Brazil would be a very enticing market for UFC to make moves in. They have a bevy of Brazilian talent that can be marketed easily and would be substantial draws. Superstars like Shogun Rua, Wanderlei Silva, Anderson Silva, and Antonio Rodrigo Nogueira would provide for excellent gates. The UFC also has a nice crop of Brazilian prospects – Rousimar Palhares, Demian Maia, Thiago Silva, Thiago Alves, Thales Leites – that could be built into future draws in the country. Brazil is very much a combat sport embracing culture, also, essentially giving birth to the modern MMA scene. There wouldn’t be the up hill battle in Brazil that they would face in other international markets, saving both time and money.

The one drawback I would see to the Brazilian market would be the sometimes uneven economy. The Brazilian economy has a history of hyper-inflationary spikes, though that has been reigned in recently. The per capita income is still low but if Zuffa sticks to the larger Metros like Rio and Brasilia, they should have a large enough group of favorable demographics to support their product.

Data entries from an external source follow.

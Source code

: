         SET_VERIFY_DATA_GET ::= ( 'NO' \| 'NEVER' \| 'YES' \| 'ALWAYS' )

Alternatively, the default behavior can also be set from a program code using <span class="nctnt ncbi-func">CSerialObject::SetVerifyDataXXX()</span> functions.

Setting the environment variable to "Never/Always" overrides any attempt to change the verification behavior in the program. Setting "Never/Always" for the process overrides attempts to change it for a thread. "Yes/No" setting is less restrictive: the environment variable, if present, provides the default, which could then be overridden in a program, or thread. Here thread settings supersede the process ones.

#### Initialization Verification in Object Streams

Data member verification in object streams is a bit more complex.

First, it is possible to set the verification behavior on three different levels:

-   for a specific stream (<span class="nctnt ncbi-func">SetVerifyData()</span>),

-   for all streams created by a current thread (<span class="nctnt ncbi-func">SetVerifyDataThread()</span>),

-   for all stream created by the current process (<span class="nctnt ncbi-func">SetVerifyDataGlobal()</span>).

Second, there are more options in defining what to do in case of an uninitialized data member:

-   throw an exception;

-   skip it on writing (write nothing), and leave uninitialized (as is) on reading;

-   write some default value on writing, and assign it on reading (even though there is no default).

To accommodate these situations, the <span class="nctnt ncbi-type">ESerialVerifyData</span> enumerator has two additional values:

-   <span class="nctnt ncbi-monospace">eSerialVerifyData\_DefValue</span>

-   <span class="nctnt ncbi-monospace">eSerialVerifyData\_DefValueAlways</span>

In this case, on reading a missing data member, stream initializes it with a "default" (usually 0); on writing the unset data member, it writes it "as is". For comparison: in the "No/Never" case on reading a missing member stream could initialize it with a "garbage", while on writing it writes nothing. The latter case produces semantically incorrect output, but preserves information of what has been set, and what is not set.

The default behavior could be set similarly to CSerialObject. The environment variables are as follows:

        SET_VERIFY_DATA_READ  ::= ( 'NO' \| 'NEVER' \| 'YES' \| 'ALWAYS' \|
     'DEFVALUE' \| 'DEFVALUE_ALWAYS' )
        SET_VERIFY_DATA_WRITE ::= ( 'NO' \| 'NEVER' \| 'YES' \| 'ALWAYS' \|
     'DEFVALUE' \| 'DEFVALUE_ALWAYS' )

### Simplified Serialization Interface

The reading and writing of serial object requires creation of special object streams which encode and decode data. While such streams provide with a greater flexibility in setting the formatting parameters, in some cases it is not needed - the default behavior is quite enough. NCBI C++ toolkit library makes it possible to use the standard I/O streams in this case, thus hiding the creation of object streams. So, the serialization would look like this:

Dana has also mentioned Mexico as another area for expansion. Dana seems to be making the right moves here, launching Hispanic-specific programming in order to generate interest and foster the entry of more Hispanics into the sport. The UFC is launching “El Octagono,” an hour long Saturday night series on Galavision and currently have Guerreros Del UFC every week on Fox Sports en Español.

Launching these shows is a two pronged approach – helping to reach a growing Hispanic demo in the US while at the same time cultivating Mexico and Latin America as a future market for fighters and shows. They certainly get more bang for their buck by expanding in this area as opposed to others. The company does have a few marketable stars to push – Roger Huerta in the UFC, Miguel Torres in the WEC – until there is a larger influx of Hispanic fighters to the sport.